The lens is built in Japan and the parts are very robust, as is the quality of the glass, which is very good. Despite having been stored for years in a neoprene case, it seems to me that it is still in perfect condition.
I bought this lens a couple of years before I bought my dedicated macro lens. I did this because I wanted to do macro photography but without investing in a dedicated lens, as I didn't know if I would really get excited about that kind of photography.... That was back in 2007 or 2008 as I recall.... And at that time this lens represented an expense of $60 for me, instead of the $400 that a dedicated macro lens would have cost me. Obviously, as you can all guess, soon after that I liked macro photography so much, then I decided to invest more money in a dedicated lens and other accessories. That's how this Raynox lens ended up in the bottom of my boxes of photography stuff.

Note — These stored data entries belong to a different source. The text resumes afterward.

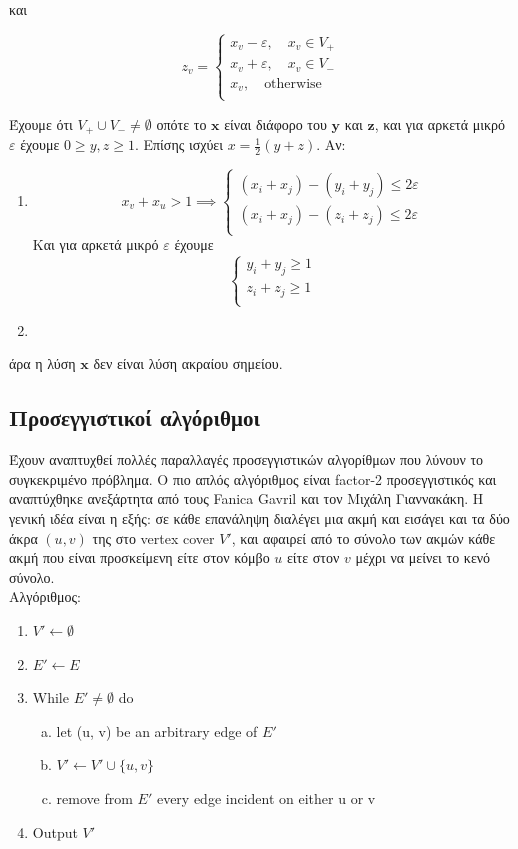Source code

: και 

$$z_v = \begin{cases}
x_v - \varepsilon, \quad x_v \in V_{+}\\
x_v + \varepsilon, \quad x_v \in V_{-}\\
x_v , \quad \text{otherwise}\\
\end{cases}$$

Έχουμε ότι $V_{+}\cup V_{-} \neq \emptyset$ οπότε το $\boldsymbol{x}$ είναι διάφορο του $\boldsymbol{y}$ και $\boldsymbol{z}$, και για αρκετά μικρό $\varepsilon$
έχουμε $0 \geq y, z \geq 1$. Επίσης ισχύει $x = \frac{1}{2} (y + z)$.
Αν:
\begin{enumerate}
\item
$$x_v + x_u > 1 \implies 
\begin{cases}
(x_i + x_j) - (y_i + y_j) \leq 2\varepsilon\\
(x_i + x_j) - (z_i + z_j) \leq 2\varepsilon\\
\end{cases}
$$
\centering Και για αρκετά μικρό $\varepsilon$ έχουμε 
$$ 
\begin{cases}
y_i + y_j \geq 1\\
z_i + z_j \geq 1\\
\end{cases}
$$
\item


\end{enumerate}

άρα η λύση $\boldsymbol{x}$ δεν είναι λύση ακραίου σημείου.

\subsection{Προσεγγιστικοί αλγόριθμοι} 

Έχουν αναπτυχθεί πολλές παραλλαγές προσεγγιστικών αλγορίθμων που λύνουν το συγκεκριμένο πρόβλημα. Ο πιο απλός αλγόριθμος είναι factor-2  προσεγγιστικός και αναπτύχθηκε ανεξάρτητα από τους Fanica Gavril και τον Μιχάλη Γιαννακάκη. Η γενική ιδέα είναι η εξής: σε κάθε επανάληψη διαλέγει μια ακμή και εισάγει και τα δύο άκρα $(u, v)$ της στο vertex cover $V'$, και αφαιρεί από το σύνολο των ακμών κάθε ακμή που είναι προσκείμενη είτε στον κόμβο $u$ είτε στον $v$ μέχρι να μείνει το κενό σύνολο.\\
Αλγόριθμος:
\begin{enumerate}
\item $ V' \leftarrow \emptyset $
\item $ E' \leftarrow E$
\item While $ E' \neq {\emptyset} $ do
\begin{enumerate}[a)]
\item let (u, v) be an arbitrary edge of $E'$
\item $V' \leftarrow V' \cup \{u,v\}$
\item remove from $E'$ every edge incident on either u or v 
\end{enumerate}
\item Output $V'$
\end{enumerate}

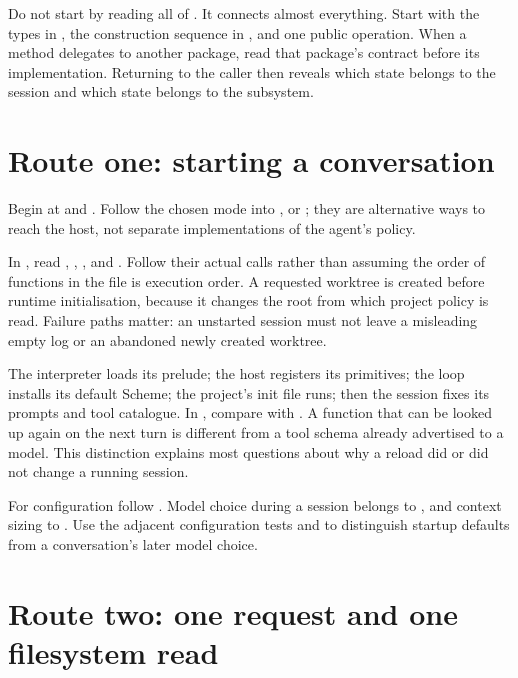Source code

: Do not start by reading all of . It connects almost everything.
Start with the types in , the construction
sequence in , and one public operation.
When a method delegates to another package, read that package's contract
before its implementation. Returning to the caller then reveals which
state belongs to the session and which state belongs to the subsystem.

\section{Route one: starting a conversation}

Begin at  and . Follow the
chosen mode into ,  or
; they are alternative ways to reach the host,
not separate implementations of the agent's policy.

In , read , ,
,  and . Follow their actual
calls rather than assuming the order of functions in the file is execution
order. A requested worktree is created before runtime initialisation,
because it changes the root from which project policy is read. Failure
paths matter: an unstarted session must not leave a misleading empty log
or an abandoned newly created worktree.

The interpreter loads its prelude; the host registers its primitives; the
loop installs its default Scheme; the project's init file runs; then the
session fixes its prompts and tool catalogue. In
, compare  with . A
function that can be looked up again on the next turn is different from a
tool schema already advertised to a model. This distinction explains most
questions about why a reload did or did not change a running session.

For configuration follow .
Model choice during a session belongs to
, and context sizing to
. Use the adjacent configuration tests
and  to distinguish startup
defaults from a conversation's later model choice.

\section{Route two: one request and one filesystem read}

I remember using this Raynox lens attached to my 18-55mm kit lens on my very old Nikon D3100 camera (My first DSLR as I remember)... But now I have a Sigma 18-200mm f3.5-6.3 II DC OS HSM wich I call my "all-terrain lens" on hand, like this I decided to use this to do some tests and see how it behaves with longer focal lengths, because I remember that with 55mm it was quite efficient and maintained a good image quality.
This Sigma telephoto lens is the one I usually use for most of my country walks and street photos, so being able to "enable" a macro mode thanks to the Raynox lens will be really good for me. Although, I must say, this telephoto lens weighs 490 grams, so I will only gain in versatility, but I will not be able to lighten the weight hanging from my neck compared to when I use my Tokina Macro lens (470 grams of weight). Also, this Sigma lens almost triples its length when used at 200mm focal length...you can see it in this photo, it looks like a heavy artillery round! 😂... But let's see some macro photos and I'll tell you how it went...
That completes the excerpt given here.